All that is wanted is the exact lines from the first line of the data below through the line with "several humans and a robot;", both ends included, with pictures omitted.

(Collected data)
────────

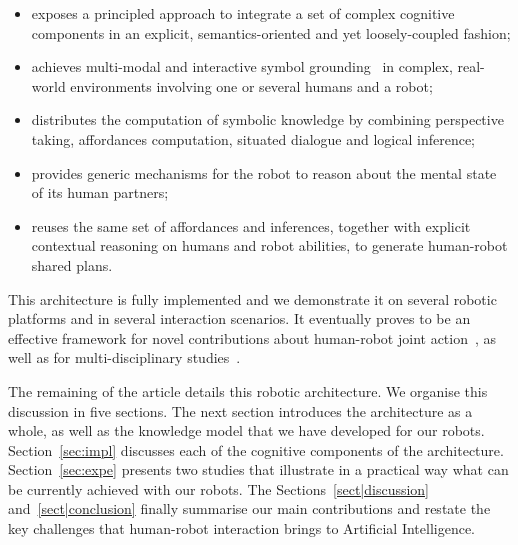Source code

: \documentclass[preprint,3p,times]{elsarticle}
\begin{document}
\begin{itemize}
    \item exposes a principled approach to integrate a set of complex cognitive
        components in an explicit, semantics-oriented and yet loosely-coupled
        fashion;

    \item achieves multi-modal and interactive symbol
        grounding~\cite{Harnad1990} in complex, real-world environments involving one or
        several humans and a robot;

    \item distributes the computation of symbolic knowledge by combining perspective taking,
        affordances computation, situated dialogue and logical inference;

    \item provides generic mechanisms for the robot to reason about the mental state
        of its human partners;

    \item reuses the same set of affordances and inferences, together with
        explicit contextual reasoning on humans and robot abilities, to generate
        human-robot shared plans.

\end{itemize}

This architecture is fully implemented and we demonstrate it on several robotic
platforms and in several interaction scenarios. It eventually proves to be an
effective framework for novel contributions about human-robot joint
action~\cite{fiore2016planning,devin2016implemented,milliez2016using}, as well
as for multi-disciplinary
studies~\cite{dautenhahn2006may,koay2007exploratory,Ros2010b,dehais2011physiological,ferreira2015users,GharbiROMAN2015}.

\vspace{0.5cm} The remaining of the article details this robotic architecture.
We organise this discussion in five sections. The next section introduces the
architecture as a whole, as well as the knowledge model that we have developed
for our robots. Section~\ref{sec:impl} discusses each of the cognitive
components of the architecture.  Section~\ref{sec:expe} presents two studies
that illustrate in a practical way what can be currently achieved with our
robots.  The Sections~\ref{sect|discussion} and~\ref{sect|conclusion} finally
summarise our main contributions and restate the key challenges that human-robot
interaction brings to Artificial Intelligence.
\end{document}
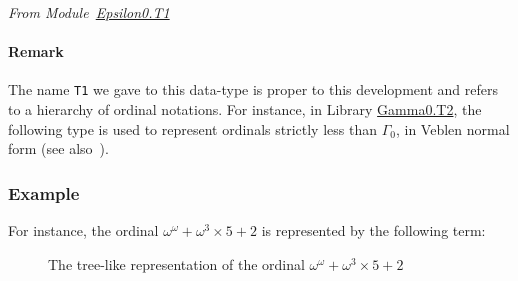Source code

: \vspace{4pt}
\noindent\emph{From Module~\href{../theories/html/hydras.Epsilon0.T1.html\#T1}{Epsilon0.T1}}

\label{types:T1}





\paragraph{Remark}
The name \texttt{T1} we gave to this data-type  is proper to this development and refers
to a hierarchy of ordinal notations. For instance, in Library \href{../theories/html/hydras.Gamma0.T2.html}{Gamma0.T2},  the following type is used to represent ordinals strictly less than \(\Gamma_0\),  in Veblen normal form (see also~\cite{schutte}).
\noindent




\subsubsection{Example}

\label{alpha0-def}
For instance, the ordinal  $\omega^\omega+\omega^3\times 5+2$ is represented by the following term:





\begin{figure}[htb]
\centering
{}

\caption{The tree-like representation of the ordinal $\omega^\omega+\omega^3\times 5 +2$\label{fig:cnf-tree}}

\end{figure}



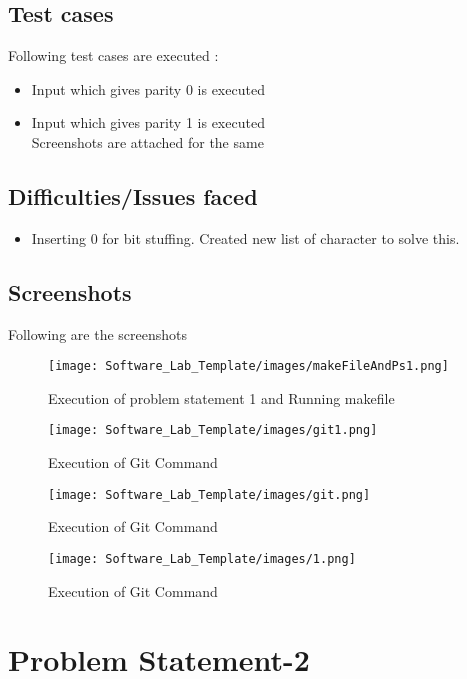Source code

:\documentclass[11pt,oneside]{book}
\begin{document}
\section{Test cases}
Following test cases are executed :
\begin{itemize}
    \item Input which gives parity 0 is executed
    \item Input which gives parity 1 is executed\\
Screenshots are attached for the same
\end{itemize}

\section{Difficulties/Issues faced}
\begin{itemize}
    \item Inserting 0 for bit stuffing. Created new list of character to solve this.
\end{itemize}

\section{Screenshots}
Following are the screenshots
\begin{figure}[h]
    \texttt{[image: Software\_Lab\_Template/images/makeFileAndPs1.png]}
  \caption{Execution of problem statement 1 and Running makefile}
  \label{fig:Problem statement 1 and Makefile}
\end{figure}
\begin{figure}[h]
    \texttt{[image: Software\_Lab\_Template/images/git1.png]}
  \caption{Execution of Git Command}
  \label{fig:Execution of Git Command}
\end{figure}
\begin{figure}[h]
    \texttt{[image: Software\_Lab\_Template/images/git.png]}
  \caption{Execution of Git Command}
  \label{fig:Execution of Git Command}
\end{figure}
\begin{figure}[h]
    \texttt{[image: Software\_Lab\_Template/images/1.png]}
  \caption{Execution of Git Command}
  \label{fig:Execution of Git Command}
\end{figure}

\chapter{\textbf{Problem Statement-2}}
\end{document}
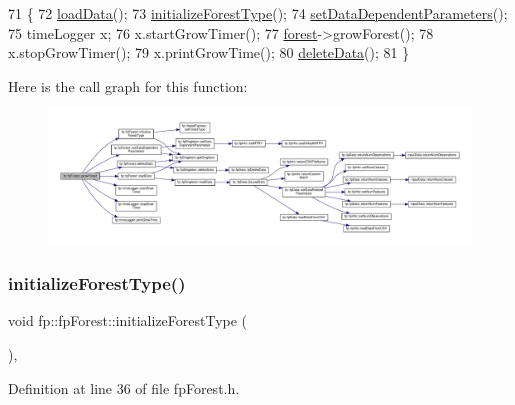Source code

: \begin{DoxyCode}
71                              \{
72                 \hyperlink{classfp_1_1fpForest_a01631065f4909f10cea4b690084a345a}{loadData}();
73                 \hyperlink{classfp_1_1fpForest_a776ae408ea6c9af459e6ebba7e363d57}{initializeForestType}();
74                 \hyperlink{classfp_1_1fpForest_a846818c46a4423f668f19d3493864192}{setDataDependentParameters}();
75                 timeLogger x;
76                 x.startGrowTimer();
77                 \hyperlink{classfp_1_1fpForest_a4ce6af867d36c8d62c860db8982235c4}{forest}->growForest();
78                 x.stopGrowTimer();
79                 x.printGrowTime();
80                 \hyperlink{classfp_1_1fpForest_a598d32c816dfe5f9793973dcdff2f76e}{deleteData}();
81             \}
\end{DoxyCode}
Here is the call graph for this function\+:\nopagebreak
\begin{figure}[H]
\begin{center}
\leavevmode
\includegraphics[width=350pt]{classfp_1_1fpForest_ac617e33890e96ee5e96e286a45d245fe_cgraph}
\end{center}
\end{figure}
\mbox{\label{classfp_1_1fpForest_a776ae408ea6c9af459e6ebba7e363d57}} 
\subsubsection{\texorpdfstring{initialize\+Forest\+Type()}{initializeForestType()}}
{\footnotesize\ttfamily void fp\+::fp\+Forest\+::initialize\+Forest\+Type (\begin{DoxyParamCaption}{ }\end{DoxyParamCaption})\hspace{0.3cm}{\ttfamily [inline]}, {\ttfamily [protected]}}



Definition at line 36 of file fp\+Forest.\+h.


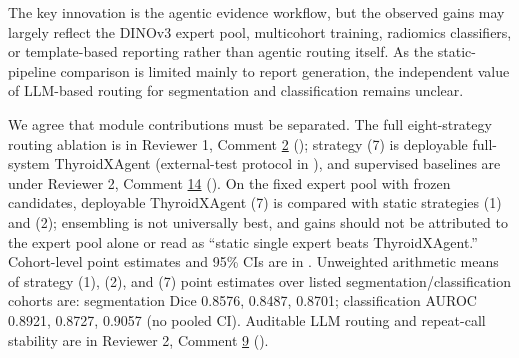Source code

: \label{rev:R2.8}
\begin{reviewercomment}
The key innovation is the agentic evidence workflow, but the observed gains may largely reflect the DINOv3 expert pool, multicohort training, radiomics classifiers, or template-based reporting rather than agentic routing itself. As the static-pipeline comparison is limited mainly to report generation, the independent value of LLM-based routing for segmentation and classification remains unclear.
\end{reviewercomment}
\begin{authorresponse}
We agree that module contributions must be separated. The full eight-strategy routing ablation is in Reviewer 1, Comment \hyperref[rev:R1.2]{2} (); strategy (7) is deployable full-system ThyroidXAgent (external-test protocol in ), and supervised baselines are under Reviewer 2, Comment \hyperref[rev:R2.14]{14} (). On the fixed expert pool with frozen candidates, deployable ThyroidXAgent (7) is compared with static strategies (1) and (2); ensembling is not universally best, and gains should not be attributed to the expert pool alone or read as ``static single expert beats ThyroidXAgent.'' Cohort-level point estimates and 95\% CIs are in . Unweighted arithmetic means of strategy (1), (2), and (7) point estimates over listed segmentation/classification cohorts are: segmentation Dice 0.8576, 0.8487, 0.8701; classification AUROC 0.8921, 0.8727, 0.9057 (no pooled CI). Auditable LLM routing and repeat-call stability are in Reviewer 2, Comment \hyperref[rev:R2.9]{9} ().
\par
\end{authorresponse}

────────

Task response:
Source code

: \documentclass[preprint,3p,times]{elsarticle}
\begin{document}
\begin{itemize}
    \item exposes a principled approach to integrate a set of complex cognitive
        components in an explicit, semantics-oriented and yet loosely-coupled
        fashion;

    \item achieves multi-modal and interactive symbol
        grounding~\cite{Harnad1990} in complex, real-world environments involving one or
        several humans and a robot;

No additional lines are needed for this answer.